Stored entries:
══════════
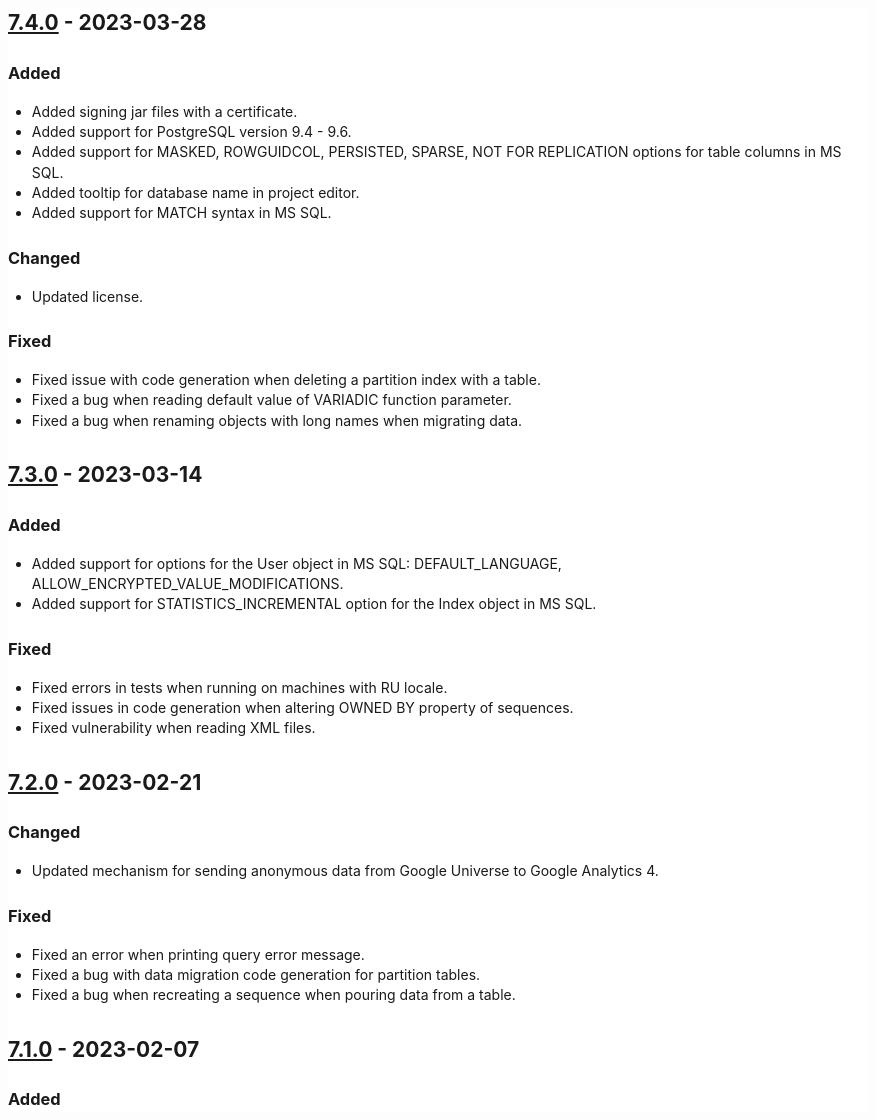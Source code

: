 ## [7.4.0] - 2023-03-28

### Added

- Added signing jar files with a certificate.
- Added support for PostgreSQL version 9.4 - 9.6.
- Added support for MASKED, ROWGUIDCOL, PERSISTED, SPARSE, NOT FOR REPLICATION options for table columns in MS SQL.
- Added tooltip for database name in project editor.
- Added support for MATCH syntax in MS SQL.

### Changed

- Updated license.

### Fixed

- Fixed issue with code generation when deleting a partition index with a table.
- Fixed a bug when reading default value of VARIADIC function parameter.
- Fixed a bug when renaming objects with long names when migrating data.

## [7.3.0] - 2023-03-14

### Added

- Added support for options for the User object in MS SQL: DEFAULT_LANGUAGE, ALLOW_ENCRYPTED_VALUE_MODIFICATIONS.
- Added support for STATISTICS_INCREMENTAL option for the Index object in MS SQL.

### Fixed

- Fixed errors in tests when running on machines with RU locale.
- Fixed issues in code generation when altering OWNED BY property of sequences.
- Fixed vulnerability when reading XML files.

## [7.2.0] - 2023-02-21

### Changed

- Updated mechanism for sending anonymous data from Google Universe to Google Analytics 4.

### Fixed

- Fixed an error when printing query error message. 
- Fixed a bug with data migration code generation for partition tables.
- Fixed a bug when recreating a sequence when pouring data from a table.

## [7.1.0] - 2023-02-07

### Added


[Unreleased]: https://github.com/pgcodekeeper/pgcodekeeper/compare/v10.3.1...HEAD
[10.3.1]: https://github.com/pgcodekeeper/pgcodekeeper/compare/v10.3.0...v10.3.1
[10.3.0]: https://github.com/pgcodekeeper/pgcodekeeper/compare/v10.2.0...v10.3.0
[10.2.0]: https://github.com/pgcodekeeper/pgcodekeeper/compare/v10.1.0...v10.2.0
[10.1.0]: https://github.com/pgcodekeeper/pgcodekeeper/compare/v10.0.0...v10.1.0
[10.0.0]: https://github.com/pgcodekeeper/pgcodekeeper/compare/v9.14.0...v10.0.0
[9.14.0]: https://github.com/pgcodekeeper/pgcodekeeper/compare/v9.13.2...v9.14.0
[9.13.2]: https://github.com/pgcodekeeper/pgcodekeeper/compare/v9.13.1...v9.13.2
[9.13.1]: https://github.com/pgcodekeeper/pgcodekeeper/compare/v9.13.0...v9.13.1
[9.13.0]: https://github.com/pgcodekeeper/pgcodekeeper/compare/v9.12.0...v9.13.0
[9.12.0]: https://github.com/pgcodekeeper/pgcodekeeper/compare/v9.11.0...v9.12.0
[9.11.0]: https://github.com/pgcodekeeper/pgcodekeeper/compare/v9.10.0...v9.11.0
[9.10.0]: https://github.com/pgcodekeeper/pgcodekeeper/compare/v9.9.0...v9.10.0
[9.9.0]: https://github.com/pgcodekeeper/pgcodekeeper/compare/v9.8.0...v9.9.0
[9.8.0]: https://github.com/pgcodekeeper/pgcodekeeper/compare/v9.7.0...v9.8.0
[9.7.0]: https://github.com/pgcodekeeper/pgcodekeeper/compare/v9.6.0...v9.7.0
[9.6.0]: https://github.com/pgcodekeeper/pgcodekeeper/compare/v9.5.1...v9.6.0
[9.5.1]: https://github.com/pgcodekeeper/pgcodekeeper/compare/v9.5.0...v9.5.1
[9.5.0]: https://github.com/pgcodekeeper/pgcodekeeper/compare/v9.4.3...v9.5.0
[9.4.3]: https://github.com/pgcodekeeper/pgcodekeeper/compare/v9.4.2...v9.4.3
[9.4.2]: https://github.com/pgcodekeeper/pgcodekeeper/compare/v9.4.1...v9.4.2
[9.4.1]: https://github.com/pgcodekeeper/pgcodekeeper/compare/v9.4.0...v9.4.1
[9.4.0]: https://github.com/pgcodekeeper/pgcodekeeper/compare/v9.3.0...v9.4.0
[9.3.0]: https://github.com/pgcodekeeper/pgcodekeeper/compare/v9.2.0...v9.3.0
[9.2.0]: https://github.com/pgcodekeeper/pgcodekeeper/compare/v9.1.0...v9.2.0
[9.1.0]: https://github.com/pgcodekeeper/pgcodekeeper/compare/v9.0.0...v9.1.0
[9.0.0]: https://github.com/pgcodekeeper/pgcodekeeper/compare/v8.9.0...v9.0.0
[8.9.0]: https://github.com/pgcodekeeper/pgcodekeeper/compare/v8.8.0...v8.9.0
[8.8.0]: https://github.com/pgcodekeeper/pgcodekeeper/compare/v8.7.0...v8.8.0
[8.7.0]: https://github.com/pgcodekeeper/pgcodekeeper/compare/v8.6.0...v8.7.0
[8.6.0]: https://github.com/pgcodekeeper/pgcodekeeper/compare/v8.5.0...v8.6.0
[8.5.0]: https://github.com/pgcodekeeper/pgcodekeeper/compare/v8.4.0...v8.5.0
[8.4.0]: https://github.com/pgcodekeeper/pgcodekeeper/compare/v8.3.0...v8.4.0
[8.3.0]: https://github.com/pgcodekeeper/pgcodekeeper/compare/v8.2.0...v8.3.0
[8.2.0]: https://github.com/pgcodekeeper/pgcodekeeper/compare/v8.1.0...v8.2.0
[8.1.0]: https://github.com/pgcodekeeper/pgcodekeeper/compare/v8.0.0...v8.1.0
[8.0.0]: https://github.com/pgcodekeeper/pgcodekeeper/compare/v7.6.0...v8.0.0
[7.6.0]: https://github.com/pgcodekeeper/pgcodekeeper/compare/v7.5.0...v7.6.0
[7.5.0]: https://github.com/pgcodekeeper/pgcodekeeper/compare/v7.4.0...v7.5.0
[7.4.0]: https://github.com/pgcodekeeper/pgcodekeeper/compare/v7.3.0...v7.4.0
[7.3.0]: https://github.com/pgcodekeeper/pgcodekeeper/compare/v7.2.0...v7.3.0
[7.2.0]: https://github.com/pgcodekeeper/pgcodekeeper/compare/v7.1.0...v7.2.0
[7.1.0]: https://github.com/pgcodekeeper/pgcodekeeper/compare/v7.0.1...v7.1.0
[7.0.1]: https://github.com/pgcodekeeper/pgcodekeeper/compare/v7.0.0...v7.0.1
[7.0.0]: https://github.com/pgcodekeeper/pgcodekeeper/compare/v6.6.0...v7.0.0
[6.6.0]: https://github.com/pgcodekeeper/pgcodekeeper/compare/v6.5.3...v6.6.0
[6.5.3]: https://github.com/pgcodekeeper/pgcodekeeper/compare/v6.5.2...v6.5.3
[6.5.2]: https://github.com/pgcodekeeper/pgcodekeeper/compare/v6.5.1...v6.5.2
[6.5.1]: https://github.com/pgcodekeeper/pgcodekeeper/compare/v6.5.0...v6.5.1
[6.5.0]: https://github.com/pgcodekeeper/pgcodekeeper/compare/v6.4.3...v6.5.0
[6.4.3]: https://github.com/pgcodekeeper/pgcodekeeper/compare/v6.4.2...v6.4.3
[6.4.2]: https://github.com/pgcodekeeper/pgcodekeeper/compare/v6.4.1...v6.4.2
[6.4.1]: https://github.com/pgcodekeeper/pgcodekeeper/compare/v6.4.0...v6.4.1
[6.4.0]: https://github.com/pgcodekeeper/pgcodekeeper/compare/v6.3.3...v6.4.0
[6.3.3]: https://github.com/pgcodekeeper/pgcodekeeper/compare/v6.3.2...v6.3.3
[6.3.2]: https://github.com/pgcodekeeper/pgcodekeeper/compare/v6.3.1...v6.3.2
[6.3.1]: https://github.com/pgcodekeeper/pgcodekeeper/compare/v6.3.0...v6.3.1
[6.3.0]: https://github.com/pgcodekeeper/pgcodekeeper/compare/v6.2.0...v6.3.0
[6.2.0]: https://github.com/pgcodekeeper/pgcodekeeper/compare/v6.1.0...v6.2.0
[6.1.0]: https://github.com/pgcodekeeper/pgcodekeeper/compare/v6.0.0...v6.1.0
[6.0.0]: https://github.com/pgcodekeeper/pgcodekeeper/compare/v5.11.3...v6.0.0
[5.11.3]: https://github.com/pgcodekeeper/pgcodekeeper/compare/v5.11.2...v5.11.3
[5.11.2]: https://github.com/pgcodekeeper/pgcodekeeper/compare/v5.11.1...v5.11.2
[5.11.1]: https://github.com/pgcodekeeper/pgcodekeeper/compare/v5.11.0...v5.11.1
[5.11.0]: https://github.com/pgcodekeeper/pgcodekeeper/compare/v5.10.8...v5.11.0
[5.10.8]: https://github.com/pgcodekeeper/pgcodekeeper/compare/v5.10.7...v5.10.8
[5.10.7]: https://github.com/pgcodekeeper/pgcodekeeper/compare/v5.10.6...v5.10.7
[5.10.6]: https://github.com/pgcodekeeper/pgcodekeeper/compare/v5.10.5...v5.10.6
[5.10.5]: https://github.com/pgcodekeeper/pgcodekeeper/compare/v5.10.4...v5.10.5
[5.10.4]: https://github.com/pgcodekeeper/pgcodekeeper/compare/v5.10.3...v5.10.4
[5.10.3]: https://github.com/pgcodekeeper/pgcodekeeper/compare/v5.10.2...v5.10.3
[5.10.2]: https://github.com/pgcodekeeper/pgcodekeeper/compare/v5.10.1...v5.10.2
[5.10.1]: https://github.com/pgcodekeeper/pgcodekeeper/compare/v5.10.0...v5.10.1
[5.10.0]: https://github.com/pgcodekeeper/pgcodekeeper/compare/v5.9.14...v5.10.0
[5.9.14]: https://github.com/pgcodekeeper/pgcodekeeper/compare/v5.9.13...v5.9.14
[5.9.13]: https://github.com/pgcodekeeper/pgcodekeeper/compare/v5.9.12...v5.9.13
[5.9.12]: https://github.com/pgcodekeeper/pgcodekeeper/compare/v5.9.11...v5.9.12
[5.9.11]: https://github.com/pgcodekeeper/pgcodekeeper/compare/v5.9.10...v5.9.11
[5.9.10]: https://github.com/pgcodekeeper/pgcodekeeper/compare/v5.9.9...v5.9.10
[5.9.9]: https://github.com/pgcodekeeper/pgcodekeeper/compare/v5.9.8...v5.9.9
[5.9.8]: https://github.com/pgcodekeeper/pgcodekeeper/compare/v5.9.7...v5.9.8
[5.9.7]: https://github.com/pgcodekeeper/pgcodekeeper/compare/v5.9.6...v5.9.7
[5.9.6]: https://github.com/pgcodekeeper/pgcodekeeper/compare/v5.9.5...v5.9.6
[5.9.5]: https://github.com/pgcodekeeper/pgcodekeeper/compare/v5.9.4...v5.9.5
[5.9.4]: https://github.com/pgcodekeeper/pgcodekeeper/compare/v5.9.3...v5.9.4
[5.9.3]: https://github.com/pgcodekeeper/pgcodekeeper/compare/v5.9.2...v5.9.3
[5.9.2]: https://github.com/pgcodekeeper/pgcodekeeper/compare/v5.9.1...v5.9.2
[5.9.1]: https://github.com/pgcodekeeper/pgcodekeeper/compare/v5.9.0...v5.9.1
[5.9.0]: https://github.com/pgcodekeeper/pgcodekeeper/compare/v5.8.3...v5.9.0
[5.8.3]: https://github.com/pgcodekeeper/pgcodekeeper/compare/v5.8.2...v5.8.3
[5.8.2]: https://github.com/pgcodekeeper/pgcodekeeper/compare/v5.8.1...v5.8.2
[5.8.1]: https://github.com/pgcodekeeper/pgcodekeeper/compare/v5.8.0...v5.8.1
[5.8.0]: https://github.com/pgcodekeeper/pgcodekeeper/compare/v5.7.0...v5.8.0
[5.7.0]: https://github.com/pgcodekeeper/pgcodekeeper/compare/v5.6.1...v5.7.0
[5.6.1]: https://github.com/pgcodekeeper/pgcodekeeper/compare/v5.6.0...v5.6.1
[5.6.0]: https://github.com/pgcodekeeper/pgcodekeeper/compare/v5.5.3...v5.6.0
[5.5.3]: https://github.com/pgcodekeeper/pgcodekeeper/compare/v5.5.2...v5.5.3
[5.5.2]: https://github.com/pgcodekeeper/pgcodekeeper/compare/v5.5.1...v5.5.2
[5.5.1]: https://github.com/pgcodekeeper/pgcodekeeper/compare/v5.5.0...v5.5.1
[5.5.0]: https://github.com/pgcodekeeper/pgcodekeeper/compare/v5.4.10...v5.5.0
[5.4.10]: https://github.com/pgcodekeeper/pgcodekeeper/compare/v5.4.9...v5.4.10
[5.4.9]: https://github.com/pgcodekeeper/pgcodekeeper/compare/v5.4.8...v5.4.9
[5.4.8]: https://github.com/pgcodekeeper/pgcodekeeper/compare/v5.4.7...v5.4.8
[5.4.7]: https://github.com/pgcodekeeper/pgcodekeeper/compare/v5.4.6...v5.4.7
[5.4.6]: https://github.com/pgcodekeeper/pgcodekeeper/compare/v5.4.5...v5.4.6
[5.4.5]: https://github.com/pgcodekeeper/pgcodekeeper/compare/v5.4.4...v5.4.5
[5.4.4]: https://github.com/pgcodekeeper/pgcodekeeper/compare/v5.4.3...v5.4.4
[5.4.3]: https://github.com/pgcodekeeper/pgcodekeeper/compare/v5.4.2...v5.4.3
[5.4.2]: https://github.com/pgcodekeeper/pgcodekeeper/compare/v5.4.1...v5.4.2
[5.4.1]: https://github.com/pgcodekeeper/pgcodekeeper/compare/v5.4.0...v5.4.1
[5.4.0]: https://github.com/pgcodekeeper/pgcodekeeper/compare/v5.3.9...v5.4.0
[5.3.9]: https://github.com/pgcodekeeper/pgcodekeeper/compare/v5.3.8...v5.3.9
[5.3.8]: https://github.com/pgcodekeeper/pgcodekeeper/compare/v5.3.7...v5.3.8
[5.3.7]: https://github.com/pgcodekeeper/pgcodekeeper/compare/v5.3.6...v5.3.7
[5.3.6]: https://github.com/pgcodekeeper/pgcodekeeper/compare/v5.3.5...v5.3.6
[5.3.5]: https://github.com/pgcodekeeper/pgcodekeeper/compare/v5.3.4...v5.3.5
[5.3.4]: https://github.com/pgcodekeeper/pgcodekeeper/compare/v5.3.3...v5.3.4
[5.3.3]: https://github.com/pgcodekeeper/pgcodekeeper/compare/v5.3.2...v5.3.3
[5.3.2]: https://github.com/pgcodekeeper/pgcodekeeper/compare/v5.3.1...v5.3.2
[5.3.1]: https://github.com/pgcodekeeper/pgcodekeeper/compare/v5.3.0...v5.3.1
[5.3.0]: https://github.com/pgcodekeeper/pgcodekeeper/compare/v5.2.1...v5.3.0
[5.2.1]: https://github.com/pgcodekeeper/pgcodekeeper/compare/v5.2.0...v5.2.1
[5.2.0]: https://github.com/pgcodekeeper/pgcodekeeper/compare/v5.1.7...v5.2.0
[5.1.7]: https://github.com/pgcodekeeper/pgcodekeeper/compare/v5.1.6...v5.1.7
[5.1.6]: https://github.com/pgcodekeeper/pgcodekeeper/compare/v5.1.5...v5.1.6
[5.1.5]: https://github.com/pgcodekeeper/pgcodekeeper/compare/v5.1.4...v5.1.5
[5.1.4]: https://github.com/pgcodekeeper/pgcodekeeper/compare/v5.1.3...v5.1.4
[5.1.3]: https://github.com/pgcodekeeper/pgcodekeeper/compare/v5.1.2...v5.1.3
[5.1.2]: https://github.com/pgcodekeeper/pgcodekeeper/compare/v5.1.1...v5.1.2
[5.1.1]: https://github.com/pgcodekeeper/pgcodekeeper/compare/v5.1.0...v5.1.1
[5.1.0]: https://github.com/pgcodekeeper/pgcodekeeper/compare/v5.0.3...v5.1.0
[5.0.3]: https://github.com/pgcodekeeper/pgcodekeeper/compare/v5.0.2...v5.0.3
[5.0.2]: https://github.com/pgcodekeeper/pgcodekeeper/compare/v5.0.1...v5.0.2
[5.0.1]: https://github.com/pgcodekeeper/pgcodekeeper/compare/v5.0.0...v5.0.1
[5.0.0]: https://github.com/pgcodekeeper/pgcodekeeper/compare/v4.6.1...v5.0.0
[4.6.1]: https://github.com/pgcodekeeper/pgcodekeeper/compare/v4.6.0...v4.6.1
[4.6.0]: https://github.com/pgcodekeeper/pgcodekeeper/compare/v4.5.3...v4.6.0
[4.5.3]: https://github.com/pgcodekeeper/pgcodekeeper/compare/v4.5.2...v4.5.3
[4.5.2]: https://github.com/pgcodekeeper/pgcodekeeper/compare/v4.5.1...v4.5.2
[4.5.1]: https://github.com/pgcodekeeper/pgcodekeeper/compare/v4.5.0...v4.5.1
[4.5.0]: https://github.com/pgcodekeeper/pgcodekeeper/compare/v4.4.0...v4.5.0
[4.4.0]: https://github.com/pgcodekeeper/pgcodekeeper/compare/v4.3.4...v4.4.0
[4.3.4]: https://github.com/pgcodekeeper/pgcodekeeper/compare/v4.3.3...v4.3.4
[4.3.3]: https://github.com/pgcodekeeper/pgcodekeeper/compare/v4.3.2...v4.3.3
[4.3.2]: https://github.com/pgcodekeeper/pgcodekeeper/compare/v4.3.1...v4.3.2
[4.3.1]: https://github.com/pgcodekeeper/pgcodekeeper/compare/v4.3.0...v4.3.1
[4.3.0]: https://github.com/pgcodekeeper/pgcodekeeper/compare/v4.2.3...v4.3.0
[4.2.3]: https://github.com/pgcodekeeper/pgcodekeeper/compare/v4.2.2...v4.2.3
[4.2.2]: https://github.com/pgcodekeeper/pgcodekeeper/compare/v4.2.1...v4.2.2
[4.2.1]: https://github.com/pgcodekeeper/pgcodekeeper/compare/v4.1.3...v4.2.1
[4.1.3]: https://github.com/pgcodekeeper/pgcodekeeper/compare/v4.1.2...v4.1.3
[4.1.2]: https://github.com/pgcodekeeper/pgcodekeeper/compare/v4.1.0...v4.1.2
[4.1.0]: https://github.com/pgcodekeeper/pgcodekeeper/compare/v4.0.0...v4.1.0
[4.0.0]: https://github.com/pgcodekeeper/pgcodekeeper/compare/v3.11.0...v4.0.0
[3.11.0]: https://github.com/pgcodekeeper/pgcodekeeper/compare/v3.10.0...v3.11.0
[3.10.0]: https://github.com/pgcodekeeper/pgcodekeeper/compare/v3.8.6...v3.10.0
[3.8.6]: https://github.com/pgcodekeeper/pgcodekeeper/compare/v3.8.4...v3.8.6
[3.8.4]: https://github.com/pgcodekeeper/pgcodekeeper/compare/v3.8.0...v3.8.4
[3.8.0]: https://github.com/pgcodekeeper/pgcodekeeper/compare/v3.7.8...v3.8.0
[3.7.8]: https://github.com/pgcodekeeper/pgcodekeeper/compare/v3.7.5...v3.7.8
[3.7.5]: https://github.com/pgcodekeeper/pgcodekeeper/compare/v3.7.2...v3.7.5
[3.7.2]: https://github.com/pgcodekeeper/pgcodekeeper/compare/v3.7.0...v3.7.2
[3.7.0]: https://github.com/pgcodekeeper/pgcodekeeper/compare/v3.6.2...v3.7.0
[3.6.2]: https://github.com/pgcodekeeper/pgcodekeeper/compare/v3.6.0...v3.6.2
[3.6.0]: https://github.com/pgcodekeeper/pgcodekeeper/compare/v3.5.4...v3.6.0
[3.5.4]: https://github.com/pgcodekeeper/pgcodekeeper/compare/v3.5.1...v3.5.4
[3.5.1]: https://github.com/pgcodekeeper/pgcodekeeper/compare/v3.4.1...v3.5.1
[3.4.1]: https://github.com/pgcodekeeper/pgcodekeeper/releases/tag/v3.4.1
══════════
Show every line of the records above that contains the word "Updated".

__Answer to the exercise__:
- Updated license.
- Updated mechanism for sending anonymous data from Google Universe to Google Analytics 4.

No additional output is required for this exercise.